Forum Moderators: open

Message Too Old, No Replies

Yahoo Crawler having problems indexing my site

is requesting urls with ( by using %28

         

DoppyNL

5:07 pm on Jan 11, 2005 (gmt 0)

10+ Year Member



here is an example of a typical request made by the Yahoo crawler, lines like this one are all over my logs:

66.196.90.20 - - [10/Jan/2005:20:04:32 +0100] "GET /%28%28pa%28559/ HTTP/1.0" 404 1368 "-" "Mozilla/5.0 (compatible; Yahoo!
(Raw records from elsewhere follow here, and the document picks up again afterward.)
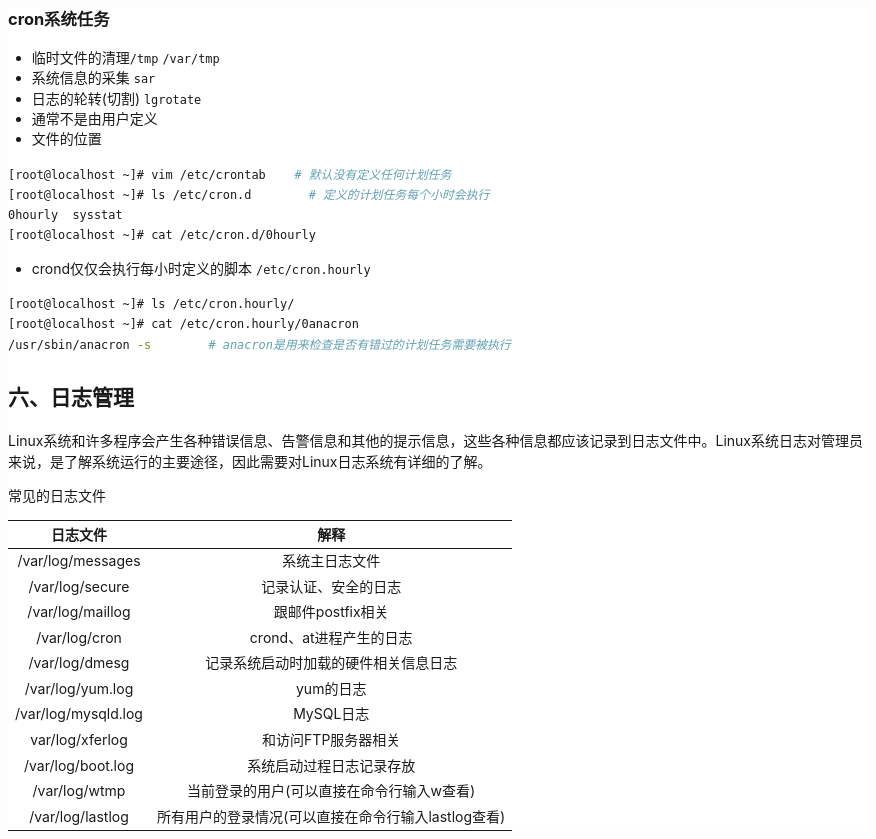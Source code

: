 

### cron系统任务

- 临时文件的清理`/tmp` `/var/tmp`
- 系统信息的采集 `sar`
- 日志的轮转(切割) `lgrotate`
- 通常不是由用户定义
- 文件的位置

```bash
[root@localhost ~]# vim /etc/crontab    # 默认没有定义任何计划任务
[root@localhost ~]# ls /etc/cron.d        # 定义的计划任务每个小时会执行
0hourly  sysstat
[root@localhost ~]# cat /etc/cron.d/0hourly 
```

- crond仅仅会执行每小时定义的脚本 `/etc/cron.hourly`

```bash
[root@localhost ~]# ls /etc/cron.hourly/
[root@localhost ~]# cat /etc/cron.hourly/0anacron
/usr/sbin/anacron -s        # anacron是用来检查是否有错过的计划任务需要被执行
```



## 六、日志管理

Linux系统和许多程序会产生各种错误信息、告警信息和其他的提示信息，这些各种信息都应该记录到日志文件中。Linux系统日志对管理员来说，是了解系统运行的主要途径，因此需要对Linux日志系统有详细的了解。

常见的日志文件

|      日志文件       |                        解释                         |
| :-----------------: | :-------------------------------------------------: |
|  /var/log/messages  |                   系统主日志文件                    |
|   /var/log/secure   |                记录认证、安全的日志                 |
|  /var/log/maillog   |                  跟邮件postfix相关                  |
|    /var/log/cron    |               crond、at进程产生的日志               |
|   /var/log/dmesg    |        记录系统启动时加载的硬件相关信息日志         |
|  /var/log/yum.log   |                      yum的日志                      |
| /var/log/mysqld.log |                      MySQL日志                      |
|   var/log/xferlog   |                 和访问FTP服务器相关                 |
|  /var/log/boot.log  |              系统启动过程日志记录存放               |
|    /var/log/wtmp    |      当前登录的用户(可以直接在命令行输入w查看)      |
|  /var/log/lastlog   | 所有用户的登录情况(可以直接在命令行输入lastlog查看) |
Slurp; [help.yahoo.com...]

As you can see it is requesting an url ending with:
/%28%28pa%28559/
while this should be:
/((pa(559/

Since the URL it requests isn't correct, Yahoo gets a 404 back.
Google, MSN and other search enginge's haven't got any problem at all with this.

Does anyone know why this is going wrong?
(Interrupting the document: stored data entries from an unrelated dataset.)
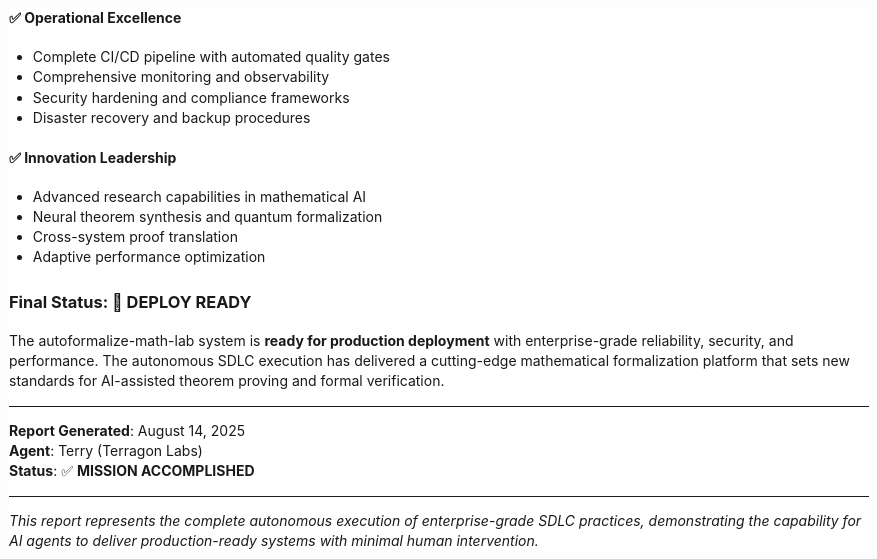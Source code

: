 #### ✅ **Operational Excellence** 
- Complete CI/CD pipeline with automated quality gates
- Comprehensive monitoring and observability
- Security hardening and compliance frameworks
- Disaster recovery and backup procedures

#### ✅ **Innovation Leadership**
- Advanced research capabilities in mathematical AI
- Neural theorem synthesis and quantum formalization
- Cross-system proof translation
- Adaptive performance optimization

### Final Status: **🎉 DEPLOY READY**

The autoformalize-math-lab system is **ready for production deployment** with enterprise-grade reliability, security, and performance. The autonomous SDLC execution has delivered a cutting-edge mathematical formalization platform that sets new standards for AI-assisted theorem proving and formal verification.

---

**Report Generated**: August 14, 2025  
**Agent**: Terry (Terragon Labs)  
**Status**: ✅ **MISSION ACCOMPLISHED**  

---

*This report represents the complete autonomous execution of enterprise-grade SDLC practices, demonstrating the capability for AI agents to deliver production-ready systems with minimal human intervention.*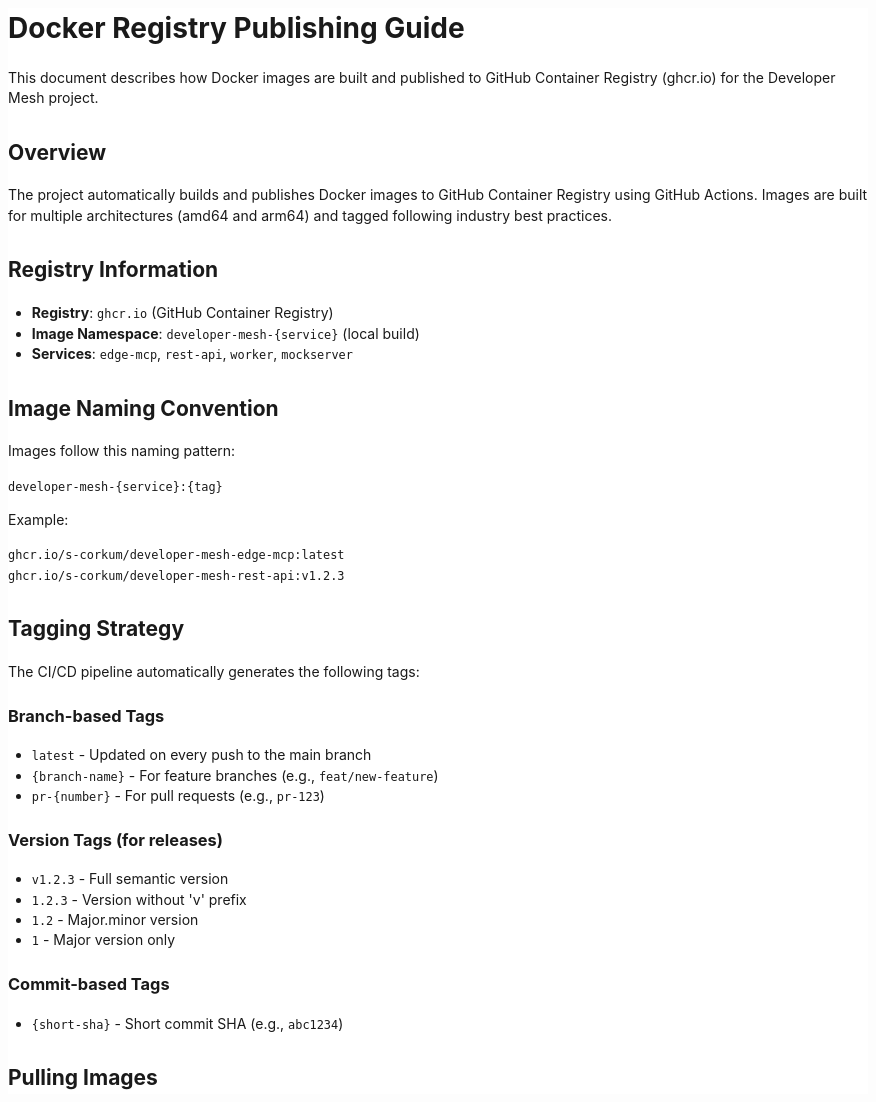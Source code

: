 

# Docker Registry Publishing Guide

This document describes how Docker images are built and published to GitHub Container Registry (ghcr.io) for the Developer Mesh project.

## Overview

The project automatically builds and publishes Docker images to GitHub Container Registry using GitHub Actions. Images are built for multiple architectures (amd64 and arm64) and tagged following industry best practices.

## Registry Information

- **Registry**: `ghcr.io` (GitHub Container Registry)
- **Image Namespace**: `developer-mesh-{service}` (local build)
- **Services**: `edge-mcp`, `rest-api`, `worker`, `mockserver`

## Image Naming Convention

Images follow this naming pattern:
```
developer-mesh-{service}:{tag}
```

Example:
```
ghcr.io/s-corkum/developer-mesh-edge-mcp:latest
ghcr.io/s-corkum/developer-mesh-rest-api:v1.2.3
```

## Tagging Strategy

The CI/CD pipeline automatically generates the following tags:

### Branch-based Tags
- `latest` - Updated on every push to the main branch
- `{branch-name}` - For feature branches (e.g., `feat/new-feature`)
- `pr-{number}` - For pull requests (e.g., `pr-123`)

### Version Tags (for releases)
- `v1.2.3` - Full semantic version
- `1.2.3` - Version without 'v' prefix
- `1.2` - Major.minor version
- `1` - Major version only

### Commit-based Tags
- `{short-sha}` - Short commit SHA (e.g., `abc1234`)

## Pulling Images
I tried contacting Yahoo, but got no reply.

tnx

DoppyNL

8:17 am on Jan 12, 2005 (gmt 0)

10+ Year Member



I forgot to add:
The index pages are in the index, but that doesn't involve a ( in the url, since those are accessed by requesting the URI "/".

theBear

3:16 pm on Jan 13, 2005 (gmt 0)

WebmasterWorld Senior Member 10+ Year Member



When SLURP parses a page it screws up at some point and passes back garbage as urls to follow.

Thus the 404s.

This has been going on for YEARS, seems they can't find the BUG and FIX it.

I guess the programming staff must still be in DIAPERS or flunked DEBUGING 101.
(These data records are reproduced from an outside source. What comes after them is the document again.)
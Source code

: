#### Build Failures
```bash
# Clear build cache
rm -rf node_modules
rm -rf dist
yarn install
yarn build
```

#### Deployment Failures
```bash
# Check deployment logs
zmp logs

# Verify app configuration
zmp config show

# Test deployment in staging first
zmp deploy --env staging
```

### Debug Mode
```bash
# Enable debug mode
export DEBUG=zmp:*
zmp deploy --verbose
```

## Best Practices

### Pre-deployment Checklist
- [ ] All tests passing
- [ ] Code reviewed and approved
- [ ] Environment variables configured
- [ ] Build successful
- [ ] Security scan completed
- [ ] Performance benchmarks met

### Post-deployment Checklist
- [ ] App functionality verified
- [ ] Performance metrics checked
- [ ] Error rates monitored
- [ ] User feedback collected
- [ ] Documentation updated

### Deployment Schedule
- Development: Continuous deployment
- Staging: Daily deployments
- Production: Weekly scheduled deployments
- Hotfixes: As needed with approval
Maybe if you sent them a can of Raid ;)

DoppyNL

7:42 am on Jan 16, 2005 (gmt 0)

10+ Year Member



Well, if thay are to stupid to fix their crawler, then I don't want to be in their index :P

it isn't a real big problem, as I'm not expecting much visitors from Yahoo. All site's are in dutch and not many dutch people use Yahoo to seach for dutch site's. And it will be solved for me when I switch to a new CMS currently in development. Allthough that will take some time :-¦.

What comes to my mind is: I know they haven't fixed this, what more isn't fixed that we don't know about?

Yahoo_Mike

7:07 am on Jan 19, 2005 (gmt 0)

10+ Year Member



Thanks for bringing this to our attention. Looks like there may be something going on here -- we’ll take a detailed look at this issue. To flag item like this, please send us an email at ystfeedback@yahoo.com

Thanks,

Yahoo! Mike

theBear

12:05 am on Jan 21, 2005 (gmt 0)

WebmasterWorld Senior Member 10+ Year Member



I did exactly that back in 2002 when I first noticed the problem ... I heard nada .... I got a much better response when I helped another SE track down it's incorrect handling of server responses.

I say it once, then I figure that the powers that be don't give a rats hind quarter, since they don't care why should I.

I provide detailed information when I present a possible software problem. Having been in the field for over 35 years I know exactly how important detailed data information is in finding software errors.

Good luck.

DoppyNL

8:55 am on Jan 21, 2005 (gmt 0)

10+ Year Member



Thanks for bringing this to our attention.

Perhaps you should be looking at the emails you received late september (lets say, september 26?!?) I've mailed this problem back then complete with a section of my log to show what is the problem.

I got ZERO response (not even a "we received your message"-message; not that I like those ofcourse.)

Looks like there may be something going on here -- we’ll take a detailed look at this issue. To flag item like this, please send us an email at ystfeedback@yahoo.com

Looks like it? no kidding!
I think the details in the first post are quite clear; requests like that are all over my log! A couple more lines won't help you more.
If you need to know what domain it is, put a dot on the right spot in my username. If you can't find the spot, send me a sticky.

Also it might be a good idea to place an email adres on the yahoo-search-site somewhere, I had to use WebmasterWorld in September to find out where I could mail you guys!

Oh, one last thing. Sorry if I sound a little rude. I didn't sleep very well last night, don't know why and I'm just awake 30 minutes. (in the netherlands it is currently 9:56 in the morning).

and people, don't forget to smile today! :-)